Work order = Go through the records below line by line, counting those that contain the word "github"; answer with the count only.

Records =
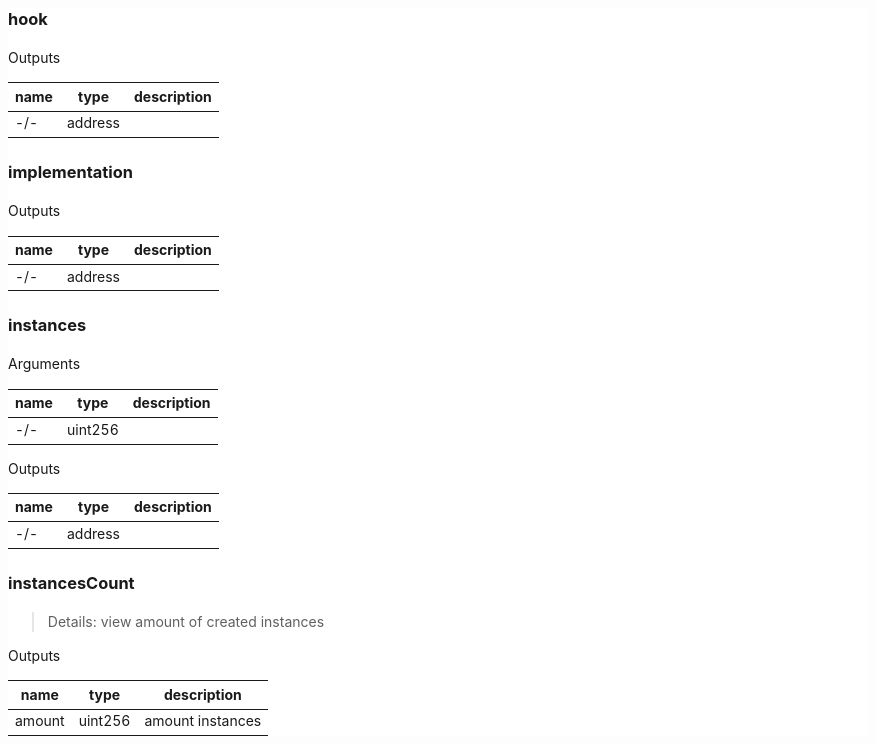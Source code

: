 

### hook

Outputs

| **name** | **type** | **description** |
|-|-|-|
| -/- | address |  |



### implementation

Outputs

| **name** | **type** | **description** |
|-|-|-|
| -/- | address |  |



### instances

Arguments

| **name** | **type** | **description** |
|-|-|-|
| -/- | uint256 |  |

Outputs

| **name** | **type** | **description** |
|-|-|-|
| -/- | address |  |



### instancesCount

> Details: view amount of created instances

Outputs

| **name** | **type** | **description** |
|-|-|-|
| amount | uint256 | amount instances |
---
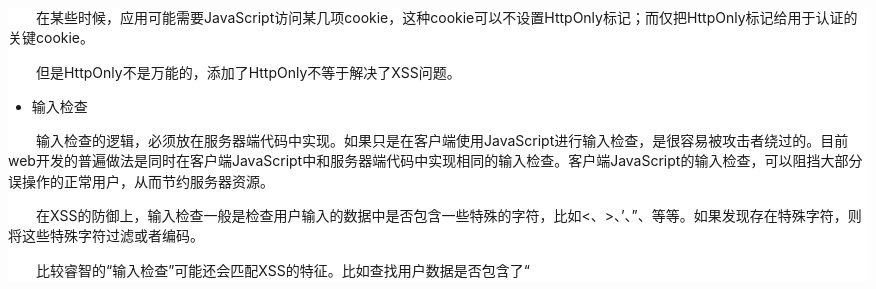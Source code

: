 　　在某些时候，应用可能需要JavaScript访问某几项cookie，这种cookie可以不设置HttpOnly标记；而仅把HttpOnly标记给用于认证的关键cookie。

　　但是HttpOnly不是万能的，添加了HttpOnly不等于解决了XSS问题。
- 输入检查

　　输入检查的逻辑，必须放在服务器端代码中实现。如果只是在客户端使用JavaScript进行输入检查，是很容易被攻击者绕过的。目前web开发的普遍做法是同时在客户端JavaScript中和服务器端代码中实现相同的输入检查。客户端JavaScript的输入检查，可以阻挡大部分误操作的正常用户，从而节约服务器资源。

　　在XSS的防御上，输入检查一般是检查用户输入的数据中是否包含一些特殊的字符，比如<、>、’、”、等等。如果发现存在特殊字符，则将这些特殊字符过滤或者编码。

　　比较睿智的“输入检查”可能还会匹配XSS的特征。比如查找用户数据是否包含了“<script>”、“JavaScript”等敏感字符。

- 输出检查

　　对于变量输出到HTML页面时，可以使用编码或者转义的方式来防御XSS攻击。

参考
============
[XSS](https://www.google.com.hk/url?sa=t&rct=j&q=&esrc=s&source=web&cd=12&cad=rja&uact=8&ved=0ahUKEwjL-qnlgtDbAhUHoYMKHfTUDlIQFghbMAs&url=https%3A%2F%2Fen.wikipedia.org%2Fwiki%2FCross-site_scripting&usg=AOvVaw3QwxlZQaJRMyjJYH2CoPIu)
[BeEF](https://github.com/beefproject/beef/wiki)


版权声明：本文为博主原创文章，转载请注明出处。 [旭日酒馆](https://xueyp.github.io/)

Response to this task = 2